Roy provides good explanations of some of the AHCA’s regulatory changes that have merit. These include:

  1. relaxation of Obamacare’s community rating standards, meaning that insurers have more flexibility to charge premia based on age and other risk factors, thus mitigating the pricing distortions caused by cross-subsidies on the individual market;
  2. a rollback in the required minimum actuarial value (AV) of an insurance plan (the ratio of plan-paid medical expenses to total medical expenses);
  3. elimination of federal essential benefits requirements.

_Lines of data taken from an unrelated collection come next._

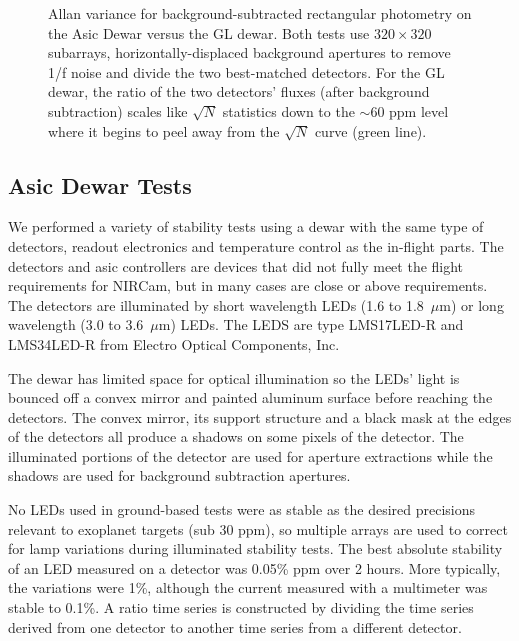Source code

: \documentclass{aastex62}
\begin{document}
\begin{figure}
\caption{Allan variance for background-subtracted rectangular photometry on the Asic Dewar versus the GL dewar.
Both tests use $320 \times 320$ subarrays, horizontally-displaced background apertures to remove 1/f noise and divide the two best-matched detectors.
For the GL dewar, the ratio of the two detectors' fluxes (after background subtraction) scales like $\sqrt{N}$ statistics down to the $\sim$60 ppm level where it begins to peel away from the $\sqrt{N}$ curve (green line).}\label{fig:GLAllanVarianceAcrossDetectorsSub6}
\end{figure}

\clearpage
\subsection{Asic Dewar Tests}
We performed a variety of stability tests using a dewar with the same type of detectors, readout electronics and temperature control as the in-flight parts.
The detectors and asic controllers are devices that did not fully meet the flight requirements for NIRCam, but in many cases are close or above requirements.
The detectors are illuminated by short wavelength LEDs (1.6 to 1.8~$\mu$m) or long wavelength (3.0 to 3.6~$\mu$m) LEDs.
The LEDS are type LMS17LED-R and LMS34LED-R from Electro Optical Components, Inc.

The dewar has limited space for optical illumination so the LEDs' light is bounced off a convex mirror and painted aluminum surface before reaching the detectors.
The convex mirror, its support structure and a black mask at the edges of the detectors all produce a shadows on some pixels of the detector.
The illuminated portions of the detector are used for aperture extractions while the shadows are used for background subtraction apertures.

No LEDs used in ground-based tests were as stable as the desired precisions relevant to exoplanet targets (sub 30 ppm), so multiple arrays are used to correct for lamp variations during illuminated stability tests.
The best absolute stability of an LED measured on a detector was 0.05\% ppm over 2 hours.
More typically, the variations were 1\%, although the current measured with a multimeter was stable to 0.1\%.
A ratio time series is constructed by dividing the time series derived from one detector to another time series from a different detector.
\end{document}
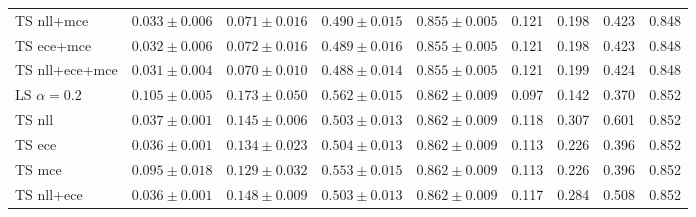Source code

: \begin{table}[h!]
{\begin{tabular}{l|cccc|m{0.8cm}m{0.8cm}m{0.8cm}m{0.8cm}|}
			TS nll+mce & \multicolumn{1}{c|}{$0.033 \pm 0.006$} & \multicolumn{1}{c|}{$0.071 \pm 0.016$} & \multicolumn{1}{c|}{$0.490 \pm 0.015$} & \multicolumn{1}{c|}{$0.855 \pm 0.005$} & \multicolumn{1}{c|}{0.121} & \multicolumn{1}{c|}{0.198} & \multicolumn{1}{c|}{0.423} & \multicolumn{1}{c|}{0.848} \\
			TS ece+mce & \multicolumn{1}{c|}{$0.032 \pm 0.006$} & \multicolumn{1}{c|}{$0.072 \pm 0.016$} & \multicolumn{1}{c|}{$0.489 \pm 0.016$} & \multicolumn{1}{c|}{$0.855 \pm 0.005$} & \multicolumn{1}{c|}{0.121} & \multicolumn{1}{c|}{0.198} & \multicolumn{1}{c|}{0.423} & \multicolumn{1}{c|}{0.848} \\
			TS nll+ece+mce & \multicolumn{1}{c|}{$0.031 \pm 0.004$} & \multicolumn{1}{c|}{$0.070 \pm 0.010$} & \multicolumn{1}{c|}{$0.488 \pm 0.014$} & \multicolumn{1}{c|}{$0.855 \pm 0.005$} & \multicolumn{1}{c|}{0.121} & \multicolumn{1}{c|}{0.199} & \multicolumn{1}{c|}{0.424} & \multicolumn{1}{c|}{0.848} \\ \hline \hline
			LS $\alpha=0.2$ & \multicolumn{1}{c|}{$0.105 \pm 0.005$} & \multicolumn{1}{c|}{$0.173 \pm 0.050$} & \multicolumn{1}{c|}{$0.562 \pm 0.015$} & \multicolumn{1}{c|}{$0.862 \pm 0.009$} & \multicolumn{1}{c|}{0.097} & \multicolumn{1}{c|}{0.142} & \multicolumn{1}{c|}{0.370} & \multicolumn{1}{c|}{0.852} \\
			TS nll & \multicolumn{1}{c|}{$0.037 \pm 0.001$} & \multicolumn{1}{c|}{$0.145 \pm 0.006$} & \multicolumn{1}{c|}{$0.503 \pm 0.013$} & \multicolumn{1}{c|}{$0.862 \pm 0.009$} & \multicolumn{1}{c|}{0.118} & \multicolumn{1}{c|}{0.307} & \multicolumn{1}{c|}{0.601} & \multicolumn{1}{c|}{0.852} \\
			TS ece & \multicolumn{1}{c|}{$0.036 \pm 0.001$} & \multicolumn{1}{c|}{$0.134 \pm 0.023$} & \multicolumn{1}{c|}{$0.504 \pm 0.013$} & \multicolumn{1}{c|}{$0.862 \pm 0.009$} & \multicolumn{1}{c|}{0.113} & \multicolumn{1}{c|}{0.226} & \multicolumn{1}{c|}{0.396} & \multicolumn{1}{c|}{0.852} \\
			TS mce & \multicolumn{1}{c|}{$0.095 \pm 0.018$} & \multicolumn{1}{c|}{$0.129 \pm 0.032$} & \multicolumn{1}{c|}{$0.553 \pm 0.015$} & \multicolumn{1}{c|}{$0.862 \pm 0.009$} & \multicolumn{1}{c|}{0.113} & \multicolumn{1}{c|}{0.226} & \multicolumn{1}{c|}{0.396} & \multicolumn{1}{c|}{0.852} \\
			TS nll+ece & \multicolumn{1}{c|}{$0.036 \pm 0.001$} & \multicolumn{1}{c|}{$0.148 \pm 0.009$} & \multicolumn{1}{c|}{$0.503 \pm 0.013$} & \multicolumn{1}{c|}{$0.862 \pm 0.009$} & \multicolumn{1}{c|}{0.117} & \multicolumn{1}{c|}{0.284} & \multicolumn{1}{c|}{0.508} & \multicolumn{1}{c|}{0.852} \\

\end{tabular}}
\end{table}
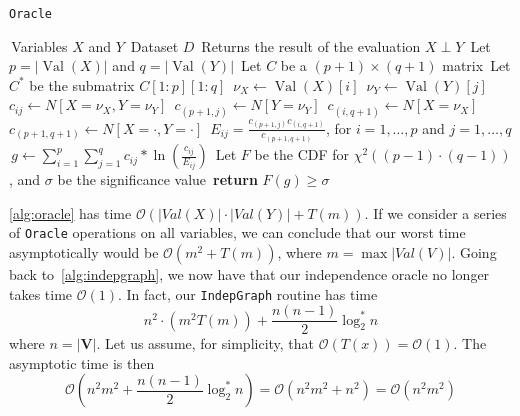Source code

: \documentclass{amsart}
\DeclareMathOperator*{\Val}{\text{Val}}
\theoremstyle{plain}
\numberwithin{equation}{section}
\newcommand{\set}[1]{\mathbf{#1}}
\newcommand{\bigo}{\mathcal{O}}
\newcommand{\code}[1]{\lstinline[mathescape=true]{#1}}
\begin{document}
\begin{algorithm}[H]
  \caption{\code{Oracle}}\label{alg:oracle}
  \begin{algorithmic}[1]
    \Require\,Variables $X$ and $Y$
    \Require\,Dataset $D$
    \Ensure\,Returns the result of the evaluation $X\perp Y$
    \State\,Let $p=|\Val(X)|$ and $q=|\Val(Y)|$
    \State\,Let $C$ be a $(p+1)\times(q+1)$ matrix
    \State\,Let $C^*$ be the submatrix $C[1:p][1:q]$
      \State\,$\nu_X\gets\Val(X)[i]$
        \State\,$\nu_Y\gets\Val(Y)[j]$
        \State\,$c_{ij} \gets N[X=\nu_X,Y=\nu_Y]$
        \State\,$c_{(p+1,j)}\gets N[Y=\nu_Y]$
      \EndFor%
      \State\,$c_{(i,q+1)}\gets N[X=\nu_X]$
    \EndFor%
    \State\,$c_{(p+1,q+1)}\gets N[X=\cdot,Y=\cdot]$
    \State\,$E_{ij} = \frac{c_{(p+1,j)}c_{(i,q+1)}}{c_{(p+1,q+1)}}$, for $i=1,\ldots,p$ and
      $j=1,\ldots,q$
    \State\,$g\gets\sum_{i=1}^p\sum_{j=1}^q c_{ij}*\ln\left(\frac{c_{ij}}{E_{ij}}\right)$
    \State\,Let $F$ be the CDF for $\chi^2((p-1)\cdot(q-1))$, and $\sigma$ be the significance
      value \State\,\textbf{return} $F(g) \geq \sigma$
  \end{algorithmic}
\end{algorithm}

\autoref{alg:oracle} has time $\bigo(|Val(X)|\cdot|Val(Y)| + T(m))$. If we consider a series of
\code{Oracle} operations on all variables, we can conclude that our worst time asymptotically would
be $\bigo(m^2+T(m))$, where $m=\max |Val(V)|$. Going back to~\autoref{alg:indepgraph}, we now have
that our independence oracle no longer takes time $\bigo(1)$. In fact, our \code{IndepGraph}
routine has time
\begin{equation*}
  n^2\cdot(m^2 T(m))+\frac{n(n-1)}{2}\log_2^*n
\end{equation*}
where $n=|\set{V}|$. Let us assume, for simplicity, that $\bigo(T(x))=\bigo(1)$. The asymptotic
time is then
\begin{equation*}
  \bigo(n^2m^2 + \frac{n(n-1)}{2}\log_2^*n) = \bigo(n^2m^2 + n^2) = \bigo(n^2m^2)
\end{equation*}


\newpage
\appendix

\newpage

\printbibliography[]
\end{document}
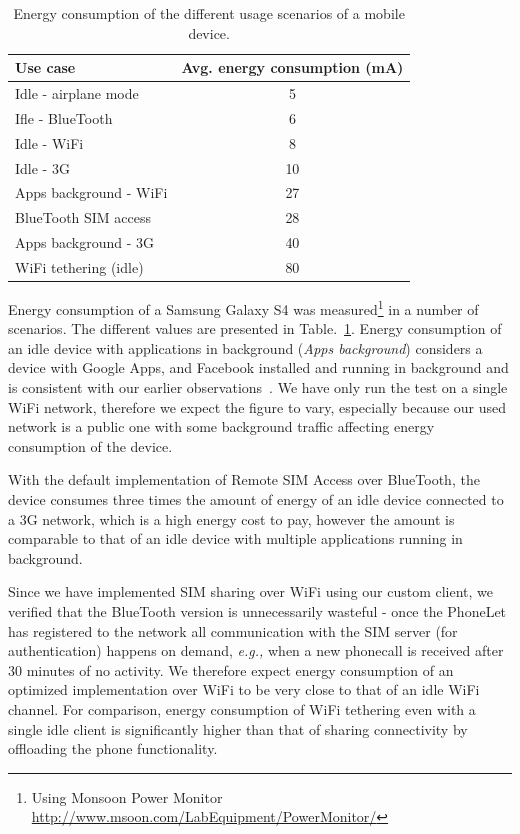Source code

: \documentclass{sig-alternate-10pt}
\providecommand{\eg}{\emph{e.g.,} }
\begin{document}
\begin{table}[t]
{
\small
\begin{tabular}{| l | c |}
\hline
  \textbf{Use case}         & \textbf{Avg. energy consumption (mA)}  \\ \hline
  Idle - airplane mode      & 5     \\ \hline
  Ifle - BlueTooth          & 6     \\ \hline
  Idle - WiFi               & 8     \\ \hline
  Idle - 3G                 & 10    \\ \hline
  Apps background - WiFi    & 27    \\ \hline
  BlueTooth SIM access      & 28    \\ \hline
  Apps background - 3G      & 40    \\ \hline
  WiFi tethering (idle)     & 80    \\ \hline
\end{tabular}
}
\vspace{-3mm}
\caption{Energy consumption of the different usage scenarios of a mobile device.}
\label{tab:energy}
\vspace{-3mm}
\end{table}

Energy consumption of a Samsung Galaxy S4 was measured\footnote{Using Monsoon Power Monitor \url{http://www.msoon.com/LabEquipment/PowerMonitor/}} in a number of scenarios. The different values are presented in Table.~\ref{tab:energy}. Energy consumption of an idle device with applications in background (\emph{Apps background}) considers a device with Google Apps, and Facebook installed and running in background and is consistent with our earlier observations~\cite{Aucinas:2013uk}. We have only run the test on a single WiFi network, therefore we expect the figure to vary, especially because our used network is a public one with some background traffic affecting energy consumption of the device.

With the default implementation of Remote SIM Access over BlueTooth, the device consumes three times the amount of energy of an idle device connected to a 3G network, which is a high energy cost to pay, however the amount is comparable to that of an idle device with multiple applications running in background.

Since we have implemented SIM sharing over WiFi using our custom client, we verified that the BlueTooth version is unnecessarily wasteful - once the PhoneLet has registered to the network all communication with the SIM server (for authentication) happens on demand, \eg when a new phonecall is received after 30 minutes of no activity. We therefore expect energy consumption of an optimized implementation over WiFi to be very close to that of an idle WiFi channel. For comparison, energy consumption of WiFi tethering even with a single idle client is significantly higher than that of sharing connectivity by offloading the phone functionality. 
\end{document}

Roy provides context for these proposed changes relative to Obamacare. For example, regarding AV, he says:

“[In] the old individual market, prior to Obamacare, the typical actuarial value of a plan was about 40 percent. Obamacare drives that up effectively to 70 percent. That has a corresponding effect on premiums; it makes premiums a lot more expensive. In the AHCA, those actuarial value mandates are repealed. Which should provide a lot more opportunity for plans to design more affordable insurance policies for individuals.“

Even with Obamacare’s high AV requirements, an insurer could make money by virtue of the law’s “risk corridors”, which were intended to cover losses for insurers as they adjusted to the new regulations and as the exchange market matured, but those bailouts were temporary, and development of the exchanges did not go exactly as hoped. Insurers have been ending their participation in the exchange market, leaving even less than the limited choices available under Obamacare and little competition to restrain pricing.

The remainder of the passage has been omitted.